The fight against climate change has notably taken a hit during US President Donald Trump's first year in office.
Besides rolling back domestic policies and regulations from the era of his predecessor Barack Obama, Mr Trump also announced plans to withdraw from the Paris Agreement, the first-ever universal, legally binding global climate deal.
Questions arise regarding America's long-standing environmental leadership and what this may mean for Asia - a region highly vulnerable to the adverse effects of climate change.
After all, the United States is the second-largest emitter of greenhouse gases (GHGs) worldwide, after China, and its Paris Agreement emission cuts would have contributed about 20 per cent of worldwide emission cuts foreseen by the agreement.
The country is also a significant source of finance and technology. Between 2010 and 2015, US$15.6 billion (S$20 billion) in climate finance was allocated across adaptation, clean energy and sustainable landscape activities.
Yet, regardless of the US' leadership - or lack of it - in the coming years, Asia can be expected to move ahead on the environmental front for a few reasons.
First, many governments are not only showing a willingness to lead, but are also taking concrete actions to align economic and environmental goals.
In Vietnam, a National Committee on Climate Change is tasked to oversee climate change and green growth programmes. This committee is chaired by Prime Minister Nguyen Xuan Phuc and involves key ministers.
In addition, Indonesia's Ministry of National Development Planning and the National Development Planning Agency plans to "synchronise its strategic development plans with the United Nations Sustainable Development Goals (SDGs)".
The SDGs provide clear guidelines and targets for all countries with a view to eliminate all forms of poverty, combat inequalities and address climate change, while ensuring that no one is left behind.
These leaders reflect a shifting mindset at a time when many economies face pressing concerns such as growing nationalist and populist politics, as well as rising cyber-security risks. Economic growth is increasingly viewed in the long-term, and Asian countries recognise the need to take greater ownership in fulfilling their international commitments.
Second, apart from governments, some companies are demonstrating a genuine interest to make an impact through their operations.
One area is in improving agricultural production practices in South-east Asia, thereby reducing incidences of land and forest fires. This in turn minimises the occurrence of transboundary haze pollution, which is associated with significant carbon emissions and poses a threat to public health.
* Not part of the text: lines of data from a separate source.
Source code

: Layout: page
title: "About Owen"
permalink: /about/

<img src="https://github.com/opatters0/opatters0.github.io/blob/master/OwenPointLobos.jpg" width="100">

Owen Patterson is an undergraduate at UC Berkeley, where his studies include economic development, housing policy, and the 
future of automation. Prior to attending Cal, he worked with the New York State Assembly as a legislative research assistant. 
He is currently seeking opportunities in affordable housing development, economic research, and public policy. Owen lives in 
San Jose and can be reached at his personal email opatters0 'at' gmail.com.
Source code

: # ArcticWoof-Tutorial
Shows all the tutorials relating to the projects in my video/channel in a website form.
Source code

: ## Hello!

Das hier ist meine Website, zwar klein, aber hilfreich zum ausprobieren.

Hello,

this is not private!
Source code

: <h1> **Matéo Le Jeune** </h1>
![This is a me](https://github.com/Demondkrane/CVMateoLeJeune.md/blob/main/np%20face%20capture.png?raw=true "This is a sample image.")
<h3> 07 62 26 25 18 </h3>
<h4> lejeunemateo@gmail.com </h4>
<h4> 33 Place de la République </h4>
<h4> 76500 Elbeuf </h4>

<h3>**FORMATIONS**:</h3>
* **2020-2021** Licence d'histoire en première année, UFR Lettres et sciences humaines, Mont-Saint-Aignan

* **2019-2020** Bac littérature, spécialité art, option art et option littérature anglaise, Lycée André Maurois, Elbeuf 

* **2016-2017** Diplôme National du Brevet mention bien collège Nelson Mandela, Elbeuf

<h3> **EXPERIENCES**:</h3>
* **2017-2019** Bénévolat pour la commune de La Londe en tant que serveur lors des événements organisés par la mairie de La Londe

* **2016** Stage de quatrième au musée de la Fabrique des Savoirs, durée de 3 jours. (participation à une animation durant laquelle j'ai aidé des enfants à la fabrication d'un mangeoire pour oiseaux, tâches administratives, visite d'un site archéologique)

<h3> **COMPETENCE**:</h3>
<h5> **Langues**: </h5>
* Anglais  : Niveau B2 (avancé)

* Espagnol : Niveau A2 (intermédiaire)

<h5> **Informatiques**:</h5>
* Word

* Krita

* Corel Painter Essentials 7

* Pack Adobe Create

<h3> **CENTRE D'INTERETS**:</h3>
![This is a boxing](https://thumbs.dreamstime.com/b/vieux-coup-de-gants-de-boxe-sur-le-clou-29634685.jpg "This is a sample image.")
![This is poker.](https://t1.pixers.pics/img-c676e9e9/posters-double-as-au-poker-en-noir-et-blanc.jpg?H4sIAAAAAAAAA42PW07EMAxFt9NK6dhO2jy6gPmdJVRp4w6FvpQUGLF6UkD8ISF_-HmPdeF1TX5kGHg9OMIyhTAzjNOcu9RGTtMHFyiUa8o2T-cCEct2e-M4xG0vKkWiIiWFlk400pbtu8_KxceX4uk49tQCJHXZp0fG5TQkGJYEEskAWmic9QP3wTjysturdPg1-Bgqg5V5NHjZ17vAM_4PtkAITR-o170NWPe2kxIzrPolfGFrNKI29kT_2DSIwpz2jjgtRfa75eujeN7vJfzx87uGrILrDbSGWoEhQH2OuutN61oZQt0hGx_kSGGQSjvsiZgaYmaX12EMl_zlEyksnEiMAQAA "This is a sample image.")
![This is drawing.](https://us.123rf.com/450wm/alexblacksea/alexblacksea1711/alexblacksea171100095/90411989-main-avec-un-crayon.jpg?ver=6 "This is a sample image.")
For instance, in the palm oil sector, the South-east Asia Alliance on Sustainable Palm Oil was founded by major companies Unilever, Danone, Ayam Brand, Ikea and Wildlife Reserves Singapore. It aims to encourage more manufacturers and retailers to adopt sustainably produced palm oil, and offer consumers environmentally friendly options for the many products with palm oil. With more companies joining the alliance, the collective effort can help increase demand and improve the way palm oil is produced in other countries.
Moreover, as multinational corporations step up their commitments to fight climate change, this will have a ripple effect on their supply chains.
In fact, a 2017 report by World Wildlife Fund, Calvert Investments, CDP and Ceres noted that nearly half of the Fortune 500 companies have at least one climate or clean energy target to decrease their carbon footprints. When their supply chains are located in Asia, the environmentally and socially friendly practices of these companies could likewise benefit the host countries and raise the sustainability bar for local industries.
Third, the growing momentum to fight climate change is sparking more technology and innovations among different countries.
While China dominates the world in renewable energy expansion, smaller states such as Singapore are also doing their part to develop climate solutions. Besides implementing a carbon tax on large direct emitters of GHGs from 2019, Singapore is also seeing the rise of new business models for solar energy production and sales.
Over time, such developments help to drive down costs and make climate solutions more accessible to the masses.
Fourth, as the public and private sectors increasingly embrace green finance, more resources will be available to fight climate change.
Green finance promotes efficient capital flows to activities and projects which are more sustainable and responsive to climate concerns. Notably, the Monetary Authority of Singapore has included sustainability as an aspect of its supervision of banks. Local banks today are also more explicit in integrating minimum sustainability standards in their financing processes.
This is perhaps only the beginning. As financial centres worldwide align more closely with sustainable development, there is potential to bridge the climate financing gaps previously supported by the US and ensure that the world is not falling behind in its climate battle.
The pressing challenges of climate change mean that Asia must move on regardless of the US' leadership. The signs are positive and only time will tell how much we have achieved.
• Chen Chen Lee is director of policy programmes and Lau Xin Yi is senior policy research analyst (sustainability) at the Singapore Institute of International Affairs.